A volta

 

Nos últimos anos eu tenho vagado em vão por espaços desconhecidos à procura de quem eu sou. Eu passei por experiências novas e divertidas (ou nem tanto) que, aos poucos, me fizeram ver que talvez, só talvez, eu não deveria arrumar a bagunça da minha vida, nada é assim tão arrumado; confusão, loucura, trilhões de dúvidas fazem parte da vida de todo mundo e eu já não quero escapar disso.

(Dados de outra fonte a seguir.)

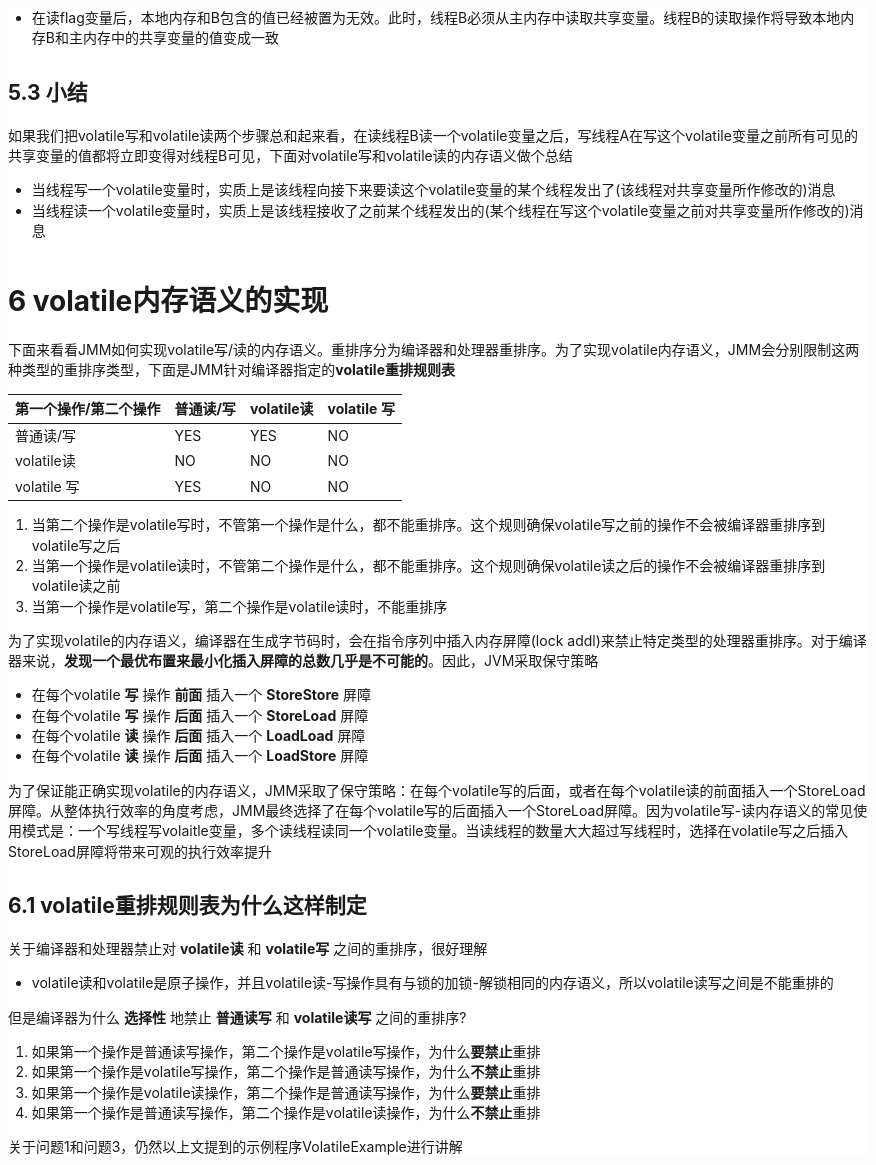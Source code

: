 
* 在读flag变量后，本地内存和B包含的值已经被置为无效。此时，线程B必须从主内存中读取共享变量。线程B的读取操作将导致本地内存B和主内存中的共享变量的值变成一致

## 5.3 小结

如果我们把volatile写和volatile读两个步骤总和起来看，在读线程B读一个volatile变量之后，写线程A在写这个volatile变量之前所有可见的共享变量的值都将立即变得对线程B可见，下面对volatile写和volatile读的内存语义做个总结

* 当线程写一个volatile变量时，实质上是该线程向接下来要读这个volatile变量的某个线程发出了(该线程对共享变量所作修改的)消息
* 当线程读一个volatile变量时，实质上是该线程接收了之前某个线程发出的(某个线程在写这个volatile变量之前对共享变量所作修改的)消息

# 6 volatile内存语义的实现

下面来看看JMM如何实现volatile写/读的内存语义。重排序分为编译器和处理器重排序。为了实现volatile内存语义，JMM会分别限制这两种类型的重排序类型，下面是JMM针对编译器指定的**volatile重排规则表**

| 第一个操作/第二个操作 | 普通读/写 | volatile读 | volatile 写|
|:---|:---|:---|:---|
| 普通读/写 | YES | YES | NO |
| volatile读 | NO | NO | NO |
| volatile 写| YES | NO | NO |

1. 当第二个操作是volatile写时，不管第一个操作是什么，都不能重排序。这个规则确保volatile写之前的操作不会被编译器重排序到volatile写之后
1. 当第一个操作是volatile读时，不管第二个操作是什么，都不能重排序。这个规则确保volatile读之后的操作不会被编译器重排序到volatile读之前
1. 当第一个操作是volatile写，第二个操作是volatile读时，不能重排序

为了实现volatile的内存语义，编译器在生成字节码时，会在指令序列中插入内存屏障(lock addl)来禁止特定类型的处理器重排序。对于编译器来说，**发现一个最优布置来最小化插入屏障的总数几乎是不可能的**。因此，JVM采取保守策略

* 在每个volatile **写** 操作 **前面** 插入一个 **StoreStore** 屏障
* 在每个volatile **写** 操作 **后面** 插入一个 **StoreLoad** 屏障
* 在每个volatile **读** 操作 **后面** 插入一个 **LoadLoad** 屏障
* 在每个volatile **读** 操作 **后面** 插入一个 **LoadStore** 屏障

为了保证能正确实现volatile的内存语义，JMM采取了保守策略：在每个volatile写的后面，或者在每个volatile读的前面插入一个StoreLoad屏障。从整体执行效率的角度考虑，JMM最终选择了在每个volatile写的后面插入一个StoreLoad屏障。因为volatile写-读内存语义的常见使用模式是：一个写线程写volaitle变量，多个读线程读同一个volatile变量。当读线程的数量大大超过写线程时，选择在volatile写之后插入StoreLoad屏障将带来可观的执行效率提升

## 6.1 volatile重排规则表为什么这样制定

关于编译器和处理器禁止对 **volatile读** 和 **volatile写** 之间的重排序，很好理解

* volatile读和volatile是原子操作，并且volatile读-写操作具有与锁的加锁-解锁相同的内存语义，所以volatile读写之间是不能重排的

但是编译器为什么 **选择性** 地禁止 **普通读写** 和 **volatile读写** 之间的重排序?

1. 如果第一个操作是普通读写操作，第二个操作是volatile写操作，为什么**要禁止**重排
1. 如果第一个操作是volatile写操作，第二个操作是普通读写操作，为什么**不禁止**重排
1. 如果第一个操作是volatile读操作，第二个操作是普通读写操作，为什么**要禁止**重排
1. 如果第一个操作是普通读写操作，第二个操作是volatile读操作，为什么**不禁止**重排

关于问题1和问题3，仍然以上文提到的示例程序VolatileExample进行讲解
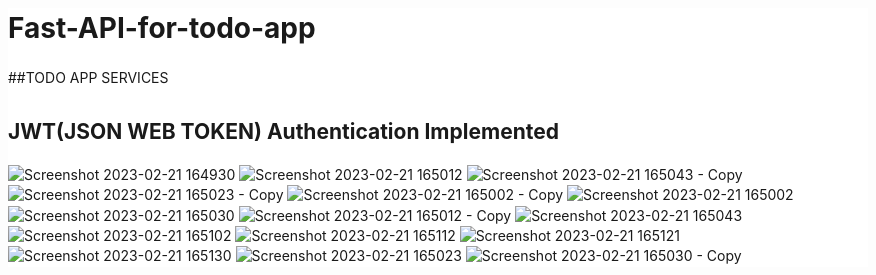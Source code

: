 # Fast-API-for-todo-app

##TODO APP SERVICES
## JWT(JSON WEB TOKEN) Authentication Implemented 
<img width="921" alt="Screenshot 2023-02-21 164930" src="https://user-images.githubusercontent.com/81959129/220332173-e6499a69-7bc3-4ffe-822f-04235b950b17.png">
<img width="903" alt="Screenshot 2023-02-21 165012" src="https://user-images.githubusercontent.com/81959129/220332261-7918ecee-fe49-4e5c-bfea-6424d646eab2.png">
<img width="893" alt="Screenshot 2023-02-21 165043 - Copy" src="https://user-images.githubusercontent.com/81959129/220332262-d3205567-12cf-4930-babb-b9d93b33b688.png">
<img width="912" alt="Screenshot 2023-02-21 165023 - Copy" src="https://user-images.githubusercontent.com/81959129/220332350-e3b369a2-97cc-4e24-ba00-b8f0d181ad5a.png">

<img width="900" alt="Screenshot 2023-02-21 165002 - Copy" src="https://user-images.githubusercontent.com/81959129/220332187-75233726-7021-43f4-96e5-81904f11b7d8.png">
<img width="900" alt="Screenshot 2023-02-21 165002" src="https://user-images.githubusercontent.com/81959129/220332198-632423c8-0f23-4754-a7c7-be3754915929.png">
<img width="898" alt="Screenshot 2023-02-21 165030" src="https://user-images.githubusercontent.com/81959129/220332219-d6ac63bc-c975-4346-ad8b-0e9c3f8c8ca2.png">
<img width="903" alt="Screenshot 2023-02-21 165012 - Copy" src="https://user-images.githubusercontent.com/81959129/220332223-52414914-b995-434f-a8b0-07b803d693e1.png">
<img width="893" alt="Screenshot 2023-02-21 165043" src="https://user-images.githubusercontent.com/81959129/220332412-7cbae189-4e75-4441-8e0a-5c47b2431683.png">
<img width="886" alt="Screenshot 2023-02-21 165102" src="https://user-images.githubusercontent.com/81959129/220332420-2dc12266-117d-4bea-81b3-35efe36e64dd.png">
<img width="911" alt="Screenshot 2023-02-21 165112" src="https://user-images.githubusercontent.com/81959129/220332425-df2485fe-50d6-4363-b928-46987a7c9f55.png">
<img width="891" alt="Screenshot 2023-02-21 165121" src="https://user-images.githubusercontent.com/81959129/220332432-eb0613d5-98a1-4ed0-93c1-e876474583c6.png">
<img width="899" alt="Screenshot 2023-02-21 165130" src="https://user-images.githubusercontent.com/81959129/220332437-b76aaa22-2fe6-445a-8f3a-9ab2aacec238.png">
<img width="912" alt="Screenshot 2023-02-21 165023" src="https://user-images.githubusercontent.com/81959129/220332441-6501c8dc-77fa-417c-a5bb-5b3c24ac9c58.png">
<img width="898" alt="Screenshot 2023-02-21 165030 - Copy" src="https://user-images.githubusercontent.com/81959129/220332448-9da97124-5457-4199-b197-0418783a2b12.png">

Eu negligenciei nesse tempo o que eu mais amo fazer: escrever. Não vou fazer promessas idiotas que eu sei que não vou cumprir, eu não vou escrever todos os dias, nem toda semana, talvez uma vez por mês, talvez quando eu tenha algo a dizer…se bem que eu tenho medo de dizer, é arriscado…

Tudo bem, vou fazer uma promessa que eu possa cumprir: vou me arriscar mais, falar, mesmo que seja idiota porque talvez seja necessário que alguém diga algo.

Talvez esses anos não tenham sido em vão, no fim das contas, eu aprendi muito sobre muitas coisas e descobri que eu não posso fugir de mim, eu não posso fugir, mas eu posso ser o melhor de mim, mesmo que não seja a melhor de todas, sair por aí e me divertir um pouco, ser quem eu sempre fui, a bagunça.